Tuesday, September 8, 2009

The End of the Rating Agencies

Up until now, the rating agencies have been able to avoid the current crisis unscathed. Their reputations have not been tarnished, even though they are one of the main causes of the crisis to begin with (imagine all of the institutional investors that could not have been able to buy the credit derivatives without the AAA rating ....)

Although this link really proves nothing, after reading "Fooling Some of the People All of the Time", I am willing to believe anything this guys says. In fact, the fact he is shorting these stocks probably means I should wake up tomorrow and start selling also.

Regardless, its worth listening to the whole 8 minutes, especially to hear his response about Lehman Brother at the end:












Sunday, August 30, 2009

Book Review: Bailout Nation



Just finished up "Bailout Nation" by Barry Ritholz.

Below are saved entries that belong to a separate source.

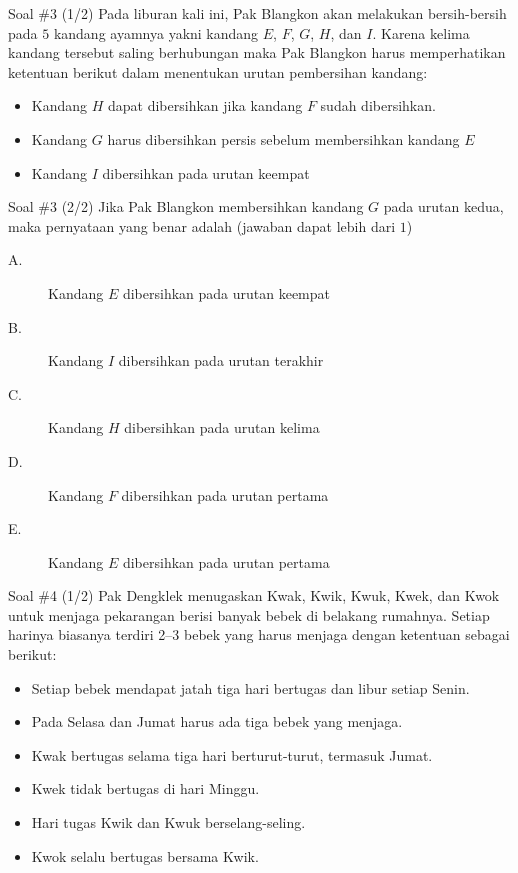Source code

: \documentclass[english,t]{beamer}
\begin{document}
	\begin{frame}{Soal \#3 (1/2)} 
		Pada liburan kali ini, Pak Blangkon akan melakukan bersih-bersih pada $5$ kandang ayamnya yakni kandang $E$, $F$, $G$, $H$, dan $I$. Karena kelima kandang tersebut saling berhubungan maka Pak Blangkon harus memperhatikan ketentuan berikut dalam menentukan urutan pembersihan kandang:
		\begin{itemize}
			\item Kandang $H$ dapat dibersihkan jika kandang $F$ sudah dibersihkan.
			\item Kandang $G$ harus dibersihkan persis sebelum membersihkan kandang $E$
			\item Kandang $I$ dibersihkan pada urutan keempat
		\end{itemize}		
	\end{frame}

	\begin{frame}{Soal \#3 (2/2)} 
		Jika Pak Blangkon membersihkan kandang $G$ pada urutan kedua, maka pernyataan yang benar adalah (jawaban dapat lebih dari $1$)
		\begin{description}
			\item[A.] Kandang $E$ dibersihkan pada urutan keempat
			\item[B.] Kandang $I$ dibersihkan pada urutan terakhir
			\item[C.] Kandang $H$ dibersihkan pada urutan kelima
			\item[D.] Kandang $F$ dibersihkan pada urutan pertama
			\item[E.] Kandang $E$ dibersihkan pada urutan pertama
		\end{description}
	\end{frame}


	\begin{frame}{Soal \#4 (1/2)}
		Pak Dengklek menugaskan Kwak, Kwik, Kwuk, Kwek, dan Kwok untuk menjaga pekarangan berisi banyak bebek di belakang rumahnya. Setiap harinya biasanya terdiri 2--3 bebek yang harus menjaga dengan ketentuan sebagai berikut:
		\begin{itemize}
			\item Setiap bebek mendapat jatah tiga hari bertugas dan libur setiap Senin.
			\item Pada Selasa dan Jumat harus ada tiga bebek yang menjaga.
			\item Kwak bertugas selama tiga hari berturut-turut, termasuk Jumat.
			\item Kwek tidak bertugas di hari Minggu.
			\item Hari tugas Kwik dan Kwuk berselang-seling.
			\item Kwok selalu bertugas bersama Kwik.
		\end{itemize}
	\end{frame}
\end{document}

As you may know, Ritholz is famous for his blog "The Big Picture", and its why he got the book deal in the first place.

Although I am not a huge fan of this blog (I am more into the shock-and-awe blogs such as NakedCapitalism and ZeroHedge), this book has a lot of useful information. Barry Ritholz was able to explain a lot of the current problems the US, and the world, are experiencing in layman's terms.

The books begins with him talking about the history of US bailouts. Starting from Lockheed Martin in 1979 and going through the S&L crisis to Long Term Capital Managment in the summer of 1998. With each bailout, he ties in the whole moral hazard theme and attempts to explain how each of these bailouts is directly responsible for where we are today.

Two interesting topics he touches on that I have seen no other commentary are:

1) "The mad scramble for yeild" - an enormous amount of money run on behalf of large foundations, endowments, pension funds, and chartiable trusts. These institutions are constrained by some basic money managment principles. Foremost, amount these is the payout requirement -- the minimum distribution of money that these organizations must pay out each year. Basically, trust and foundations must spend or give away 5% of the average market value of their assets. Failing to do so would lead to heavy penalties (2% of assets).

Greenspan's ultralow rates caused "tremendous angst and consternation" among fixed-income managers because the coul not generate the needed returns when the FED had driven the FF rates so low. There, they ended up in AAA tranches of CDOs/CLOs, etc...we all know how that episode ended.

2) The Commodity Futures Modernization Act of 2000 (sponsored by Phil Gramm).
This piece of legislation allowed derivatives such as Credit Default Swaps to become an enormous, unregulated shadow insurance industry. Removing derivatives from any and all regulation created a situation in which AIGFP could become a giant hedgefund hidden inside of a legitimate, respected insurance company.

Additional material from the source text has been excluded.